PROMPT
Filter the data below for the string "state" and copy each matching line.

RECORDS PROVIDED

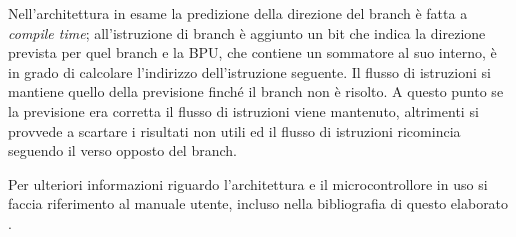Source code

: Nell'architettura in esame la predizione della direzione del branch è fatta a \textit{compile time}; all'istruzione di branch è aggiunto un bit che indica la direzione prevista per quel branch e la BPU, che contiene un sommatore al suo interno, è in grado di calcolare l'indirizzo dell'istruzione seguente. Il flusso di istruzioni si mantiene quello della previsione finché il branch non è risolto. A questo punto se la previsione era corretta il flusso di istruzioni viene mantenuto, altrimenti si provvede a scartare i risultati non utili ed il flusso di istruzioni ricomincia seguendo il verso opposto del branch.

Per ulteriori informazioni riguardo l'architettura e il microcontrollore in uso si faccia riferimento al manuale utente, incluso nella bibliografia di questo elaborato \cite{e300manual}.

---

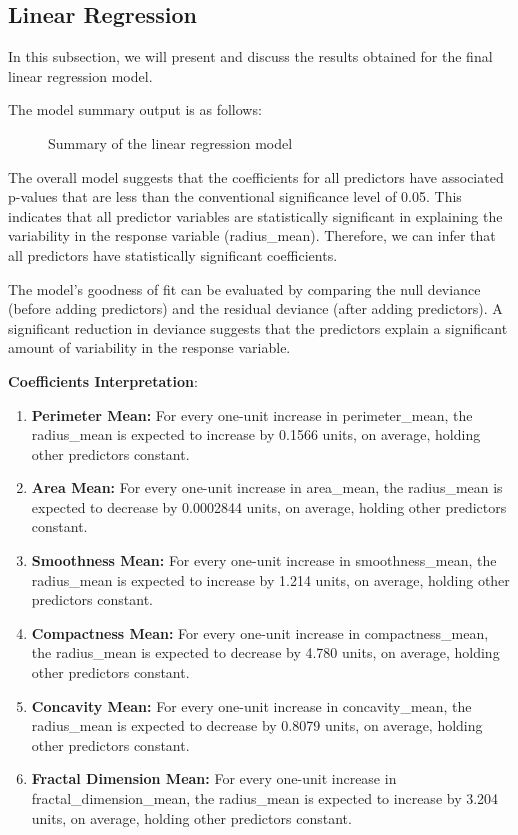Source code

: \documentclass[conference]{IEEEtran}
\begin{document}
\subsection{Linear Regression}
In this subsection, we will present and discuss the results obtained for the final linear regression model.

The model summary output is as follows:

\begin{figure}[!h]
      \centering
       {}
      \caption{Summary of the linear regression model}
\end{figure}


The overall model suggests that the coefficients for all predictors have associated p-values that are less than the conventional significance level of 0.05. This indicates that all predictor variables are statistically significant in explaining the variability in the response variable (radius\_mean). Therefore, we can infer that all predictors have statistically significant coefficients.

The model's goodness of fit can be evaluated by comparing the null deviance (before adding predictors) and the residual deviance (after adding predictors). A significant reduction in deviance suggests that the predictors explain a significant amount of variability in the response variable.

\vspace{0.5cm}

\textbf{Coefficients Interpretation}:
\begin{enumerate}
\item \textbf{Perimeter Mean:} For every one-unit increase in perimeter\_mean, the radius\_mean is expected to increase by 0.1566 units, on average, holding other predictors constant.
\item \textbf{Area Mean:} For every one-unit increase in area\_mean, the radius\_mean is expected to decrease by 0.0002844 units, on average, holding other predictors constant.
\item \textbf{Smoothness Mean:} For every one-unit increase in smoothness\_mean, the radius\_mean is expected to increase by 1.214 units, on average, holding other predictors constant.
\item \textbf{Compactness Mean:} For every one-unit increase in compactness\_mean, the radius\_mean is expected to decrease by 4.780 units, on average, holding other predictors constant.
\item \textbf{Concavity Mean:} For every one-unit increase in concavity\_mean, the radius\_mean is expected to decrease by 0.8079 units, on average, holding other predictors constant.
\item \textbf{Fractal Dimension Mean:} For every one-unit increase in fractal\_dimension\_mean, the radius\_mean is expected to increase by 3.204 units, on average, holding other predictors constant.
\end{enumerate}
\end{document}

---

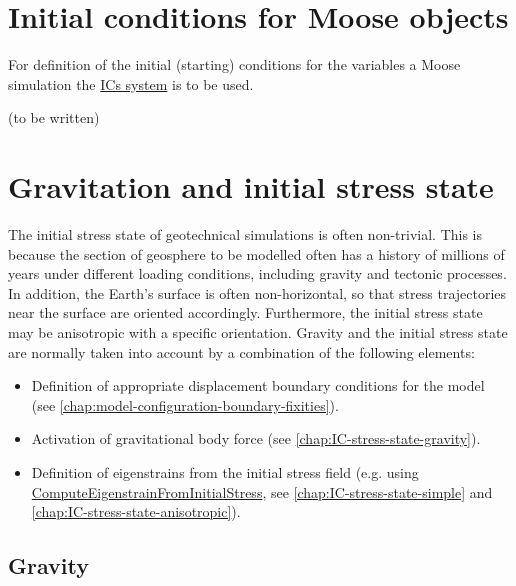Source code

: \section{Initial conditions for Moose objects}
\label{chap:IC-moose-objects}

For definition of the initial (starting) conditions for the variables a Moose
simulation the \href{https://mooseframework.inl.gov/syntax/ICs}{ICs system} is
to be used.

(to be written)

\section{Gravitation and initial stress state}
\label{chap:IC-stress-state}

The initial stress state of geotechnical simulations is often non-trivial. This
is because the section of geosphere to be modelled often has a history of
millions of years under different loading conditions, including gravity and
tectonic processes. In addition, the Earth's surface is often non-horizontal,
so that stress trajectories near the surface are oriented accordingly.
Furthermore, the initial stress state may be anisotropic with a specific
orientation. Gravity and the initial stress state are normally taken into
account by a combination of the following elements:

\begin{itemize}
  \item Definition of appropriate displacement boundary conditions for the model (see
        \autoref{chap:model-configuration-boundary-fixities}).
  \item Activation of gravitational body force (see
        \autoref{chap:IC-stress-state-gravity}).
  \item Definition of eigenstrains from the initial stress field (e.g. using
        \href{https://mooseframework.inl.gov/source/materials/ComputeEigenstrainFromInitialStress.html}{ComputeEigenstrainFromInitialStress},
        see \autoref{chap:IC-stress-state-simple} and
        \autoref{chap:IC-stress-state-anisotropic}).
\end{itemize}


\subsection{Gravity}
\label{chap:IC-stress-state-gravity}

SOLUTION TO THIS PROBLEM
\section{Gravitation and initial stress state}
\label{chap:IC-stress-state}
The initial stress state of geotechnical simulations is often non-trivial. This
Furthermore, the initial stress state may be anisotropic with a specific
orientation. Gravity and the initial stress state are normally taken into
        \autoref{chap:IC-stress-state-gravity}).
        see \autoref{chap:IC-stress-state-simple} and
        \autoref{chap:IC-stress-state-anisotropic}).
\label{chap:IC-stress-state-gravity}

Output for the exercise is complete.